History of Genomics
Genomics is a relatively new discipline. Although the DNA was first isolated as early as 1869, it took more than one century for the first genomes to be sequenced. The history of modern genomics begins in the 1970s, however, it was possible only due to important discoveries in the field by a small group of scientists in the period after the Second World War. It would therefore be unfair to start history of genomics without mentioning the breakthroughs two decades earlier.

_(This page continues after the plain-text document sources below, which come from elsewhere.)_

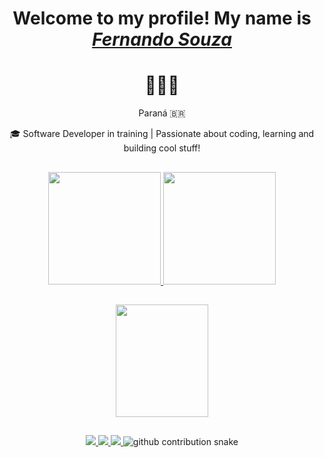<div>
  <h1 align="center">Welcome to my profile! My name is <a href="https://www.linkedin.com/in/fersouzza/"><i>Fernando Souza</i></a></h1>
  <h1 align="center"> 🧑🏻‍💻 </h1>
  <p align="center">Paraná 🇧🇷</p>
</div>
<div>
  <p align="center">🎓 Software Developer in training | Passionate about coding, learning and building cool stuff!
  </p>
</div>

##

<div align="center">
  <a href="https://github.com/FerSouzza">
  <img height="180em" src="https://github-readme-stats.vercel.app/api?username=FerSouzza&show_icons=true&theme=dark&include_all_commits=true&count_private=true"/>
  <img height="180em" src="https://github-readme-stats.vercel.app/api/top-langs/?username=FerSouzza&layout=compact&langs_count=7&theme=dark"/>
</div>

##

<div align="center">
  <img align="center" width="148" height="180" src="https://media1.tenor.com/images/68e8337fb4eb7e40645d832c64762a8b/tenor.gif?itemid=19443613">
</div>

##

<div align="center"> 
  <a href="https://www.instagram.com/fernandosouzza/" target="_blank">
    <img src="https://img.shields.io/badge/-Instagram-%23E4405F?style=for-the-badge&logo=instagram&logoColor=white" target="_blank">
  </a>
  <a href="#" target="_blank">
    <img src="https://img.shields.io/badge/Discord-FerSouza%230471-7289DA?style=for-the-badge&logo=discord&logoColor=white">
  </a> 
  <a href="https://www.linkedin.com/in/fersouzza/" target="_blank">
    <img src="https://img.shields.io/badge/-LinkedIn-%230077B5?style=for-the-badge&logo=linkedin&logoColor=white" target="_blank">
  </a> 
  
<picture>
  <source media="(prefers-color-scheme: dark)" srcset="dist/github-snake-dark.svg" />
  <source media="(prefers-color-scheme: light)" srcset="dist/github-snake.svg" />
  <img alt="github contribution snake" src="dist/github-snake.svg" />
</picture>


</div>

Modern genomics would not be possible without the technological advances in the 1950s such as creating isotopes and radiolabel biological molecules, while the greatest breakthrough was most certainly the description of the structure of the DNA helix that was made by James D. Watson and Francis H. C. Crick in 1953. This allowed determination of the DNA replication, gene expression, protein synthesis, etc. Just as important were the later technological advances and advances in methodology, in the first place the automated DNA sequencing and polymerase chain reaction (PCR), a technique which was developed in the early 1980s and allowed DNA amplification from extremely small amounts of material. Automated DNA sequencing, on the other hand, dramatically increased the pace of genome sequencing. Both automated DNA sequencing and PCR played the key role in the Human Genome Project which, however, was completed only in 2007.
The first genome was sequenced by Fred Sanger who sequenced the genomes of a virus and mitochondrion in the early 1970s. He and his team also created techniques for sequencing, data storage, genome mapping and other techniques and methodologies which still play an important role in genomics. For his contribution to genomics, he was awarded the Nobel Prize in Chemistry in 1980 (for the second time). Genome sequencing of different organisms still remains an important part of genomics, however, the knowledge of full genomes paved the way to the so-called functional genomics which is focused on the study of DNA at the gene level with an aim to understand the relationship between the organism’s genome and phenotype.
Walter Fiers is another scientist who played an important role in modern genomics. In 1972, he and his research group from the Laboratory of Molecular Biology of the University of Ghent in Belgium became the first to sequence a gene. They sequenced the gene of Bacteriophage MS2, an RNA virus which infects the E. coli bacterium. Thus Bacteriophage MS2 became the first organism to be completely sequenced.
In 1995, Hamilton O. Smith and his team from The Institute for Genomic Research became the first to sequence a genome of a free living organism – that of Haemophilus influenzae. Since then, genomes of various organisms including human (mostly sequenced in 2001, completed in 2007) have been sequenced at a great pace. Today, we have complete sequences for more than 2,700 viruses, over 1,000 bacteria and archaea and 36 eukaryotes, with the new ones being sequenced virtually on a daily basis.